Tuesday, July 29, 2008

Quick Fix for Much Bigger Issue

Forty years ago, the U.S. was the world's biggest oil producer. But in 1970 U.S. crude oil output peaked. More importantly, the 9.6 million barrels produced a day was enough to cover the bulk of the country's needs. Currently, U.S. crude production covers only 42% of the country's needs. After that, we are dependent on foreign oil and the repressive regimes that guarantee the availability of oil to us. Despite Nixon's clarion call for "Project Independence" in 1973 we have done little to make that vision real.

On the world front, Matthew Simmons, a voluble Houston-based consultant, states that the world hit its sustainable peak oil level in May 2005.
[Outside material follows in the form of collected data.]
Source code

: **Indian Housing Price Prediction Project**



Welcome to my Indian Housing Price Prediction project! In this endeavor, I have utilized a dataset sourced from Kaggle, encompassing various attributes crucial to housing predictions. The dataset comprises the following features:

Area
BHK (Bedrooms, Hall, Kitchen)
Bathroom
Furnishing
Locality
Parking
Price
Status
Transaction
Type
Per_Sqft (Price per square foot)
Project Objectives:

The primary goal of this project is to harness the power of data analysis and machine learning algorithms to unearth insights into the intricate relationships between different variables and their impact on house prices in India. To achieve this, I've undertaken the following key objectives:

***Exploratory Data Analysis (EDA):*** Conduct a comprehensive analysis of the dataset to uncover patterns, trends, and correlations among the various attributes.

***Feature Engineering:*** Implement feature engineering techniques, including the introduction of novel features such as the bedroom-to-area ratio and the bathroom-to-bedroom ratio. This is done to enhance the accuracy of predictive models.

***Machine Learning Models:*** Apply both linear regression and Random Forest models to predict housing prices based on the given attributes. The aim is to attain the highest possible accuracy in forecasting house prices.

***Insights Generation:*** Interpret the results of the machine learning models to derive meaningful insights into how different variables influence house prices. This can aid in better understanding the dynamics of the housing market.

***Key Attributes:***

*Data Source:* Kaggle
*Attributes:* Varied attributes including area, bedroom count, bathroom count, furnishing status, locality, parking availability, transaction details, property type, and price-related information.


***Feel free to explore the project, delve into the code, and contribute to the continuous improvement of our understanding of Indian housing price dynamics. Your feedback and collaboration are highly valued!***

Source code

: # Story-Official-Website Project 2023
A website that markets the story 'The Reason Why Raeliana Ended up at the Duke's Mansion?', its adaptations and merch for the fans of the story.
The immediate obstacle to oil though is political as whatever resources we have left remain isolated in Alaska's wilderness preserves and on the Outer Continental Shelf off the Atlantic, Pacific and eastern Gulf of Mexico coasts.
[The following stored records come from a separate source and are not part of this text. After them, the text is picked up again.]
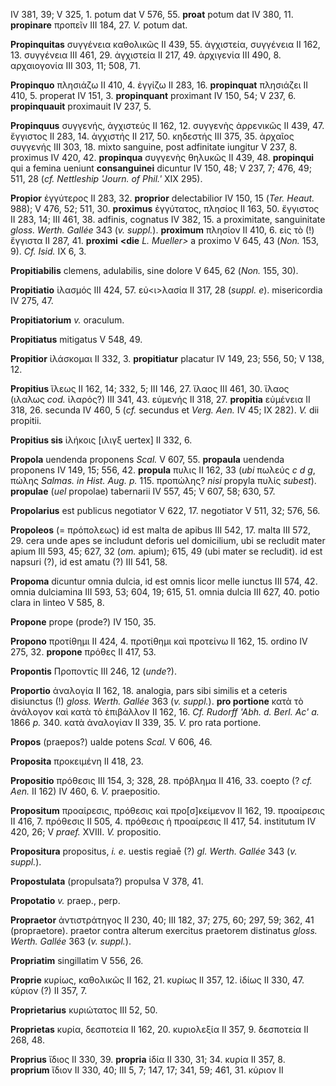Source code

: IV 381, 39; V 325, 1. potum dat V 576, 55. **proat** potum dat IV 380,
11. **propinare** προπεῖν III 184, 27. *V.* potum dat.

**Propinquitas** συγγένεια καθολικῶς II 439, 55. ἀγχιστεία, συγγένεια II
162, 13. συγγένεια III 461, 29. ἀγχιστεία II 217, 49. ἀρχιγενία III 490,
8. αρχαιογονία III 303, 11; 508, 71.

**Propinquo** πλησιάζω II 410, 4. ἐγγίζω II 283, 16. **propinquat**
πλησιάζει II 410, 5. properat IV 151, 3. **propinquant** proximant IV
150, 54; V 237, 6. **propinquauit** proximauit IV 237, 5.

**Propinquus** συγγενής, ἀγχιστεύς II 162, 12. συγγενὴς ἀρρενικῶς II
439, 47. ἔγγιστος II 283, 14. ἀγχιστής II 217, 50. κηδεστής III 375, 35.
ἀρχαῖος συγγενής III 303, 18. mixto sanguine, post adfinitate iungitur V
237, 8. proximus IV 420, 42. **propinqua** συγγενὴς θηλυκῶς II 439, 48.
**propinqui** qui a femina ueniunt **consanguinei** dicuntur IV 150, 48;
V 237, 7; 476, 49; 511, 28 (*cf. Nettleship 'Journ. of Phil.'* XIX 295).

**Propior** ἐγγύτερος II 283, 32. **proprior** delectabilior IV 150, 15
(*Ter. Heaut.* 988); V 476, 52; 511, 30. **proximus** ἐγγύτατος, πλησίος
II 163, 50. ἔγγιστος II 283, 14; III 461, 38. adfinis, cognatus IV 382,
15. a proximitate, sanguinitate *gloss. Werth. Gallée* 343 (*v.
suppl.*). **proximum** πλησίον II 410, 6. εἰς τὸ (!) ἔγγιστα II 287,
41. **proximi** **\<die** *L. Mueller\>* a proximo V 645, 43 (*Non.* 153, 9).
*Cf. Isid.* IX 6, 3.

**Propitiabilis** clemens, adulabilis, sine dolore V 645, 62 (*Non.*
155, 30).

**Propitiatio** ἱλασμός III 424, 57. εὐ\<ι\>λασία II 317, 28 (*suppl.
e*). misericordia IV 275, 47.

**Propitiatorium** *v.* oraculum.

**Propitiatus** mitigatus V 548, 49.

**Propitior** ἱλάσκομαι II 332, 3. **propitiatur** placatur IV 149, 23;
556, 50; V 138, 12.

**Propitius** ἵλεως II 162, 14; 332, 5; III 146, 27. ἵλαος III 461, 30.
ἵλαος (ιλαλως *cod.* ἱλαρός?) III 341, 43. εὐμενής II 318, 27.
**propitia** εὐμένεια II 318, 26. secunda IV 460, 5 (*cf.* secundus et
*Verg. Aen.* IV 45; IX 282). *V.* dii propitii.

**Propitius sis** ἱλήκοις \[ιλιγξ uertex\] II 332, 6.

**Propola** uendenda proponens *Scal.* V 607, 55. **propaula** uendenda
proponens IV 149, 15; 556, 42. **propula** πυλις II 162, 33 (*ubi*
πωλεύς *c d g*, πώλης *Salmas. in Hist. Aug. p.* 115. προπώλης? *nisi*
propyla πυλίς *subest*). **propulae** (*uel* propolae) tabernarii IV
557, 45; V 607, 58; 630, 57.

**Propolarius** est publicus negotiator V 622, 17. negotiator V 511, 32;
576, 56.

**Propoleos** (= πρόπολεως) id est malta de apibus III 542, 17.
malta III 572, 29. cera unde apes se includunt deforis uel domicilium,
ubi se recludit mater apium III 593, 45; 627, 32 (*om.* apium); 615, 49
(ubi mater se recludit). id est napsuri (?), id est amatu (?) III 541,
58.

**Propoma** dicuntur omnia dulcia, id est omnis licor melle iunctus III
574, 42. omnia dulciamina III 593, 53; 604, 19; 615, 51. omnia dulcia
III 627, 40. potio clara in linteo V 585, 8.

**Propone** prope (prode?) IV 150, 35.

**Propono** προτίθημι II 424, 4. προτίθημι καὶ προτείνω II 162, 15.
ordino IV 275, 32. **propone** πρόθες II 417, 53.

**Propontis** Προποντίς III 246, 12 (*unde*?).

**Proportio** ἀναλογία II 162, 18. analogia, pars sibi similis et a
ceteris disiunctus (!) *gloss. Werth. Gallée* 363 (*v. suppl.*).
**pro portione** κατὰ τὸ ἀνάλογον καὶ κατὰ τὸ ἐπιβάλλον II 162, 16. *Cf.
Rudorff 'Abh. d. Berl. Ac' a.* 1866 *p.* 340. κατὰ ἀναλογίαν II 339, 35.
*V.* pro rata portione.

**Propos** (praepos?) ualde potens *Scal.* V 606, 46.

**Proposita** προκειμένη II 418, 23.

**Propositio** πρόθεσις III 154, 3; 328, 28. πρόβλημα II 416, 33. coepto
(? *cf. Aen.* II 162) IV 460, 6. *V.* praepositio.

**Propositum** προαίρεσις, πρόθεσις καὶ προ\[σ\]κείμενον II 162, 19.
προαίρεσις II 416, 7. πρόθεσις II 505, 4. πρόθεσις ἡ προαίρεσις II 417,
54. institutum IV 420, 26; V *praef.* XVIII. *V.* propositio.

**Propositura** propositus, *i. e.* uestis regiaē (?) *gl. Werth. Gallée*
343 (*v. suppl.*).

**Propostulata** (propulsata?) propulsa V 378, 41.

**Propotatio** *v.* praep., perp.

**Propraetor** ἀντιστράτηγος II 230, 40; III 182, 37; 275, 60; 297, 59;
362, 41 (propraetore). praetor contra alterum exercitus praetorem
distinatus *gloss. Werth. Gallée* 363 (*v. suppl.*).

**Propriatim** singillatim V 556, 26.

**Proprie** κυρίως, καθολικῶς II 162, 21. κυρίως II 357, 12. ἰδίως II
330, 47. κύριον (?) II 357, 7.

**Proprietarius** κυριώτατος III 52, 50.

**Proprietas** κυρία, δεσποτεία II 162, 20. κυριολεξία II 357, 9.
δεσποτεία II 268, 48.

**Proprius** ἴδιος II 330, 39. **propria** ἰδία II 330, 31; 34. κυρία II
357, 8. **proprium** ἴδιον II 330, 40; III 5, 7; 147, 17; 341, 59; 461,
31. κύριον II
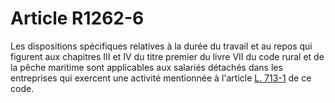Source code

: # Article R1262-6

Les dispositions spécifiques relatives à la durée du travail et au repos qui figurent aux chapitres III et IV du titre premier du livre VII du code rural et de la pêche maritime sont applicables aux salariés détachés dans les entreprises qui exercent une activité mentionnée à l'article [L. 713-1][1] de ce code.

 [1]: /affichCodeArticle.do?cidTexte=LEGITEXT000006072050&idArticle=LEGIARTI000006650537&dateTexte=&categorieLien=cid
These should be opened up immediately.

Thereafter, in Iraq, where the world's biggest untapped prospects lie, major oil firms should invest in the country which would help both the U.S. and Iraq.

None of these obvious statements are an answer since they are simply an immediate fix while we wean ourselves away from dependence on foreign oil.

The next President should be thinking long and hard on seriously implementing the vision that Nixon sought in '73.